3 Christians ponder atheism

Two Melbourne Anglicans have been engaged in the Global Atheist Convention and you will be well rewarded in reading them: Chris Mulherin and Stephen Ames. Thirdly, a sizzling interview in ‘Inside Catholic’. In turn,  

‘Credo’, statement of belief, said to be common to both atheists and Christians is interesting. Chris, the Christian, Mulherin former CMS missionary in Argentina reflects on and adds to the Credo to develop its ‘Christian’ character. This is a good example of thinking in terms of ‘similarity and difference’ in developing understanding of both our own faith and the faith of other people. Chris begins,

On Monday I posted Credo affirming 10 things that I, as an orthodox Christian believer, have in common with many atheists. Well, I’ve been thinking… and it won’t surprise my atheist sparring partners to know that my own Credo goes beyond the 10 things in common. This Credo with Commentary is a personal response to things heard at the (Global atheist) convention and that I’ve read in this (ABC Radio National Global Atheist Convention) blog.

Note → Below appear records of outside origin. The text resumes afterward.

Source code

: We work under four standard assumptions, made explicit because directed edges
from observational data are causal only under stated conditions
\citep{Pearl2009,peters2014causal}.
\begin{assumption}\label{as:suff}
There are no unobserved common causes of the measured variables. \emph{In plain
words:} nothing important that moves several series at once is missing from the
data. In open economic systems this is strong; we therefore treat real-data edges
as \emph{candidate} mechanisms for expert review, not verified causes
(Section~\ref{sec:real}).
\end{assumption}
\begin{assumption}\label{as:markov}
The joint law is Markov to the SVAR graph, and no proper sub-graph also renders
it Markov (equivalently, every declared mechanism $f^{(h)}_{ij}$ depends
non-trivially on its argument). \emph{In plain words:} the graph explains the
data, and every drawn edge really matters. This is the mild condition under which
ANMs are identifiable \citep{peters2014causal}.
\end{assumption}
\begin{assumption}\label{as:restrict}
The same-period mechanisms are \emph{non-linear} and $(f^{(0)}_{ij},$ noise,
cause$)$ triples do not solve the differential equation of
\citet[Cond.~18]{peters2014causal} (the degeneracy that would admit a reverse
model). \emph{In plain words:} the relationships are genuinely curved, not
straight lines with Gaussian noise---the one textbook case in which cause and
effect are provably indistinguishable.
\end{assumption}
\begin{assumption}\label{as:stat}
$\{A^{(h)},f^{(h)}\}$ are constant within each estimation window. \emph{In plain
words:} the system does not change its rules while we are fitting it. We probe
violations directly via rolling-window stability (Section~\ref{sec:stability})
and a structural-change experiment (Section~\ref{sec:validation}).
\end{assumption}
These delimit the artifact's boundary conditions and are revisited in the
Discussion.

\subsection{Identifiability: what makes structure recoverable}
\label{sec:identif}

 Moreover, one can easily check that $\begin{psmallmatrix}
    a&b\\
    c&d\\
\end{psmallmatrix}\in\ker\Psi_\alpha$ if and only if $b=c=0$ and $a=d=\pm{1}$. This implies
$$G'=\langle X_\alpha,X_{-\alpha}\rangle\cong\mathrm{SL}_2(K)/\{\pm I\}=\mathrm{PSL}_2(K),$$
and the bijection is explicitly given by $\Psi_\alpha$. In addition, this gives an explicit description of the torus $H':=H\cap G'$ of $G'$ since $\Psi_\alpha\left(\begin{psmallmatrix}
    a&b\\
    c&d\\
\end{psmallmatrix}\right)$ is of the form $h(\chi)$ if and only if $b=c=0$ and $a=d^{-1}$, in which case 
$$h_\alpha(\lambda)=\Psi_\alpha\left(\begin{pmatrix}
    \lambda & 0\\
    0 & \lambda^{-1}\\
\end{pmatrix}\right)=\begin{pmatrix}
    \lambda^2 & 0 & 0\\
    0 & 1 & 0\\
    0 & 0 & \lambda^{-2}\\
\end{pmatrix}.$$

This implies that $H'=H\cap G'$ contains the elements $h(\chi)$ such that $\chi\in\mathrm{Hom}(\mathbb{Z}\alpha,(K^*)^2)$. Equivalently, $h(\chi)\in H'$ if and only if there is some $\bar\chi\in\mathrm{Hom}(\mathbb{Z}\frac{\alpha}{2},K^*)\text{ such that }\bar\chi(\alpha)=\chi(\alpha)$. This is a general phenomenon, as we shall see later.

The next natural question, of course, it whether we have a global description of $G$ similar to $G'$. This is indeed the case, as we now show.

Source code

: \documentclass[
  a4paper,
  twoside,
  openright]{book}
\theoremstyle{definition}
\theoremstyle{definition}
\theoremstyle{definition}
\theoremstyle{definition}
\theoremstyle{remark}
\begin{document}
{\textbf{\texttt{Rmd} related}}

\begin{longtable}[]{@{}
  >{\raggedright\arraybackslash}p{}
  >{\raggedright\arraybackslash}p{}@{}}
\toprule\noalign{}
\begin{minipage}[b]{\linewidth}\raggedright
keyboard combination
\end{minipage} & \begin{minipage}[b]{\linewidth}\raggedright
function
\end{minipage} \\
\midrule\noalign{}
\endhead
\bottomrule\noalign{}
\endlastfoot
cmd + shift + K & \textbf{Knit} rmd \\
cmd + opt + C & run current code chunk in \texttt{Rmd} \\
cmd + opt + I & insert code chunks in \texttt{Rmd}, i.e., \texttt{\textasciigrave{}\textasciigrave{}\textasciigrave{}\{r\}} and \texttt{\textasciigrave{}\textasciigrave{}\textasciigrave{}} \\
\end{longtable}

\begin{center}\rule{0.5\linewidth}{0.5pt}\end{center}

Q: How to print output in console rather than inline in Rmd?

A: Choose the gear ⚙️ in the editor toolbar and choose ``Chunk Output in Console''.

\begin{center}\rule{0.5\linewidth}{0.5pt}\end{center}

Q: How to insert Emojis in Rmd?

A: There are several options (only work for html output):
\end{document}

Read Chris’ fascinating Credo with Commentary.

See also Stephen Ames’ A Response to the Convention especially the section on gratitude.

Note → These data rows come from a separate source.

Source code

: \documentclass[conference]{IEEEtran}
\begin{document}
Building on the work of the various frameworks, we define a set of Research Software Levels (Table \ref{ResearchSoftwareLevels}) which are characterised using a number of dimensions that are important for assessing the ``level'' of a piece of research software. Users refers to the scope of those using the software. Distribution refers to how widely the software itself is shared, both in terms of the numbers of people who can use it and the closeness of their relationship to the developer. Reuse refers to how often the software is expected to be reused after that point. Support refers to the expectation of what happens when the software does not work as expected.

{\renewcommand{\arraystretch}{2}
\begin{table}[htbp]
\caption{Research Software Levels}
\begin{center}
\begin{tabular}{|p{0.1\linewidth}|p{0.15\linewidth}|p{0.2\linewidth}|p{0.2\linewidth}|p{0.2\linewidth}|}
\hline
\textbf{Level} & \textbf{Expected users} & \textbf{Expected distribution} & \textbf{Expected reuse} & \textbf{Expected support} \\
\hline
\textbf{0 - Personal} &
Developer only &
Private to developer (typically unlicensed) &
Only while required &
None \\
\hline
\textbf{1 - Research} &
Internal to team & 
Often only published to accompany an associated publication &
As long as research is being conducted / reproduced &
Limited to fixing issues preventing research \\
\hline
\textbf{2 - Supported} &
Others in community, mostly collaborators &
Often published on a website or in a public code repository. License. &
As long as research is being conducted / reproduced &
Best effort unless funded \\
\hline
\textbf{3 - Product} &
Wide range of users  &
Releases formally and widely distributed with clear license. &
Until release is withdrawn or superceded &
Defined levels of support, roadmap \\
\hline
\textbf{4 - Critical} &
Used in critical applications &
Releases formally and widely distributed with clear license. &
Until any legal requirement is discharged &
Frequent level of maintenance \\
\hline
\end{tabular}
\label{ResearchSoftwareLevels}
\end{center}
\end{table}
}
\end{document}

A Theist Strikes Back: A Conversation with Dinesh D’Souza is a sizzling interview. It begins, 

Dinesh D’Souza: I began this book What’s so Great About Christianity as a secular exploration of the way in which Christianity has shaped America and the West. I wanted to show that Christianity is the foundation of the central institutions of the West, such as democracy and human rights. I also wanted to demonstrate how Christianity has shaped values that even secular people cherish, such as compassion and respect for the equal dignity of all people.
 
Then the atheist books began to hit the shelves, one by one. First Sam Harris with The End of Faith, then Richard Dawkins with The God Delusion and Christopher Hitchens with God Is Not Great. There have been several other books, too, by Daniel Dennett, Victor Stenger, and Steven Pinker. Here I encountered a much more belligerent and far-reaching attack on God and Christianity. These men claim that Christianity is not only irrational but also evil. We are seeing a newly confident atheism that is no longer content to sullenly deny God but wants to drive religion completely out of the public square and destroy its intellectual and moral legitimacy.
 
So I went back to the drawing board and produced this book. It’s written in the C. S. Lewis tradition, as a defense of traditional Christianity — what Lewis calls “mere Christianity.” I meet the atheist arguments on their own terms and attempt to answer them with logic and reason and science. I don’t shy away from the atheists’ favorite weapon: skepticism. Only I apply this skepticism to atheism itself.’  .  .  .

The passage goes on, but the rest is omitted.